— TO DO —
A single number is the whole answer: the count of lines in these entries that hold "subcID".

___

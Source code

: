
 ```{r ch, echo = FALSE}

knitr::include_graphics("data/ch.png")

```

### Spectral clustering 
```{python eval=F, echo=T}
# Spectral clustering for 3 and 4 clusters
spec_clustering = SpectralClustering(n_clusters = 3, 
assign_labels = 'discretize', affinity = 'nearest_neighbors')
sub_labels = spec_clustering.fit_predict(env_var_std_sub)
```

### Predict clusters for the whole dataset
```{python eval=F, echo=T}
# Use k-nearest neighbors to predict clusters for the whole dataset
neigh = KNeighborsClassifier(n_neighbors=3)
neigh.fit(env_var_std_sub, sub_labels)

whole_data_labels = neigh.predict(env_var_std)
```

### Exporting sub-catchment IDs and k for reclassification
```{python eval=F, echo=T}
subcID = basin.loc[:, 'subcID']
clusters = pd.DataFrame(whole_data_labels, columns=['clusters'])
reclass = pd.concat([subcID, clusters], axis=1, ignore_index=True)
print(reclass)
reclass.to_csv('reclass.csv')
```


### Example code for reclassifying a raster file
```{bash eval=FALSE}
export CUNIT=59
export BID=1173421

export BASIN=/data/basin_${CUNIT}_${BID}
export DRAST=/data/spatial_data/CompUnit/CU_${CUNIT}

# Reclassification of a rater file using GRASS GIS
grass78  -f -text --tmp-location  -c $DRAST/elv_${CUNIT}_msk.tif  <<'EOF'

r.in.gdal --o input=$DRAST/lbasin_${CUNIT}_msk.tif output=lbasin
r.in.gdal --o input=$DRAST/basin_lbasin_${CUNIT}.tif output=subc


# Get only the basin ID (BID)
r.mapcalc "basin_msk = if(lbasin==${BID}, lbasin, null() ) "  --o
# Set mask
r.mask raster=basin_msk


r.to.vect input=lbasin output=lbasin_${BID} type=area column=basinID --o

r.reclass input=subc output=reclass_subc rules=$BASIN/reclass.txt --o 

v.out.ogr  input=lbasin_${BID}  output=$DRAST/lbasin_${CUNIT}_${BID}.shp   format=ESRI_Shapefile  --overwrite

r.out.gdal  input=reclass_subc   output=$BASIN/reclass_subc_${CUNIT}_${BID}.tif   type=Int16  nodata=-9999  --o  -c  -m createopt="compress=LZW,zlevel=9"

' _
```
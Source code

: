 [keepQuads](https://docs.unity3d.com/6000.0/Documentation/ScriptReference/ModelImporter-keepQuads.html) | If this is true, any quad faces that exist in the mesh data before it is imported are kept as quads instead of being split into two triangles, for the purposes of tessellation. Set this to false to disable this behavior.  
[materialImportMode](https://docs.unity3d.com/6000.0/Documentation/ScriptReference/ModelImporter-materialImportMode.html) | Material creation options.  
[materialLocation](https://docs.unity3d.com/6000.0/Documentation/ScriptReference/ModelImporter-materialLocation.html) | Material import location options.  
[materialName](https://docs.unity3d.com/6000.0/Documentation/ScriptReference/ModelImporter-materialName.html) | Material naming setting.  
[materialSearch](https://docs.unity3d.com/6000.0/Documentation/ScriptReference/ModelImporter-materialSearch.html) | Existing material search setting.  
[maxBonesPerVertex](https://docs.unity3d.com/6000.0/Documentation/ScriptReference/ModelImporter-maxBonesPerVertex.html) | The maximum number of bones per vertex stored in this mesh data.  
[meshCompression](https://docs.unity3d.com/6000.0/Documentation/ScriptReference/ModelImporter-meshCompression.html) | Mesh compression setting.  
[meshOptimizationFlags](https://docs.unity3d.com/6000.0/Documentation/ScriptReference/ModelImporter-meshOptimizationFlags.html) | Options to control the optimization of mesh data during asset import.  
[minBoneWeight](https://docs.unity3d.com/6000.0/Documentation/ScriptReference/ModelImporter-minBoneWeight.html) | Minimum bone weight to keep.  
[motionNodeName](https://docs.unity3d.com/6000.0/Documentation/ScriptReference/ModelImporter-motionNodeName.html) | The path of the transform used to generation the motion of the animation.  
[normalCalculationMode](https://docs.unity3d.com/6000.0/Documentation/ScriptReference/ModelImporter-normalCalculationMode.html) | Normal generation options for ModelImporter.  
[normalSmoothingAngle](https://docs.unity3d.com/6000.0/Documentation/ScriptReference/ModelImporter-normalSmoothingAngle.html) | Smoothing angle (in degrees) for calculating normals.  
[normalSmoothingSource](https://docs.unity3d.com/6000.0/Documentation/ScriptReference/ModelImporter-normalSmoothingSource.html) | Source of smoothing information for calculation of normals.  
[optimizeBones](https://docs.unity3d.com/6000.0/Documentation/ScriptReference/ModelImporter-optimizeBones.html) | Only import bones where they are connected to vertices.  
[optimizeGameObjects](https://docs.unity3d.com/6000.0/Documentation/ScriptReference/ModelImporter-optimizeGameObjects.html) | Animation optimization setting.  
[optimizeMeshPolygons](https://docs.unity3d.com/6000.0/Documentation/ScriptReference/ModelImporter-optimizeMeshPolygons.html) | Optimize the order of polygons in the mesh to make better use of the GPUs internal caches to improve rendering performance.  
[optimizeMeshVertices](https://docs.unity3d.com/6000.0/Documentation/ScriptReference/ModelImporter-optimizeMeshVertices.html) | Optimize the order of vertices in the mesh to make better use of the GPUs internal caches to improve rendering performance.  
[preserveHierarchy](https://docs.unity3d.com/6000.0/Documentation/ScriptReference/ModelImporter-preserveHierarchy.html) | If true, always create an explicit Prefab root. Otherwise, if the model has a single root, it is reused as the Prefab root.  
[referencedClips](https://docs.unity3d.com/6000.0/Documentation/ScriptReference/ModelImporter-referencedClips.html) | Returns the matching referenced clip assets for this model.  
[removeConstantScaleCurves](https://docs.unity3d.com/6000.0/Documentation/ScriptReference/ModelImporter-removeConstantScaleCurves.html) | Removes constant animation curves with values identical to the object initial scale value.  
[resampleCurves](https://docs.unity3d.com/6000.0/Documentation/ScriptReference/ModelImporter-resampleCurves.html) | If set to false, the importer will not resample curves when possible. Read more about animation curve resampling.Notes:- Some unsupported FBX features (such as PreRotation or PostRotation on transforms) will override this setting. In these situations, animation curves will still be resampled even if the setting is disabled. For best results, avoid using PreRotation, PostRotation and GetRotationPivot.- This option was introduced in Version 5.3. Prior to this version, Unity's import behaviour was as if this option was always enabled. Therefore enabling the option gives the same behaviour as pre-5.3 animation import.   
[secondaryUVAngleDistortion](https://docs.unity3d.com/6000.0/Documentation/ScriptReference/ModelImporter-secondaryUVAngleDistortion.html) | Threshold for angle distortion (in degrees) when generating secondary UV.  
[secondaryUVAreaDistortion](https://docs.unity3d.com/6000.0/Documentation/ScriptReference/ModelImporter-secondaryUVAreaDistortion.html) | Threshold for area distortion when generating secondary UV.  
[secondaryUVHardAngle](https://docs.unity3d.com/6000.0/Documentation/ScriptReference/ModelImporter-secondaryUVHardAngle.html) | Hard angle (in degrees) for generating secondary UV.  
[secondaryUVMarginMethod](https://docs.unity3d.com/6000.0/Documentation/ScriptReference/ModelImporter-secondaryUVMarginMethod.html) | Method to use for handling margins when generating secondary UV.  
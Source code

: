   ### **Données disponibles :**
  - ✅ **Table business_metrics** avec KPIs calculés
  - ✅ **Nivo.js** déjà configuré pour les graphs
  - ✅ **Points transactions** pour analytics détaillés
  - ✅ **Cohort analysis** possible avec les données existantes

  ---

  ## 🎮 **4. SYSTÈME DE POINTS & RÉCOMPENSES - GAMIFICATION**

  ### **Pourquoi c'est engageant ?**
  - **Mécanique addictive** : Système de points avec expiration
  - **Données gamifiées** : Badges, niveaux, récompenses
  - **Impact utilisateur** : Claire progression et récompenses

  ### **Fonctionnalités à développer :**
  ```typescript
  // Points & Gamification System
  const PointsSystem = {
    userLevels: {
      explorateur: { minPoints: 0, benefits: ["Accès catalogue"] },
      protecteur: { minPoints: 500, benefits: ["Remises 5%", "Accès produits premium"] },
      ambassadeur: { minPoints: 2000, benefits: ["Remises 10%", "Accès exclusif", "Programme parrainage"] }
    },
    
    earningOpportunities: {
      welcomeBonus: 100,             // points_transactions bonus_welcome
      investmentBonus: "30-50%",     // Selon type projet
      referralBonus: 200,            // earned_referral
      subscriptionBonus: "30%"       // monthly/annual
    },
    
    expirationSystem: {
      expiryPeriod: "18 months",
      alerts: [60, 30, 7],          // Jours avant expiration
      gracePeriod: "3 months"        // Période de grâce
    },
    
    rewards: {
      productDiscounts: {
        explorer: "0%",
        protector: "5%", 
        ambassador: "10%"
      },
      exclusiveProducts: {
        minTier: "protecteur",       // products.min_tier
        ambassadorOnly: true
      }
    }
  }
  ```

___

— OUTPUT FOR THIS EXERCISE —
2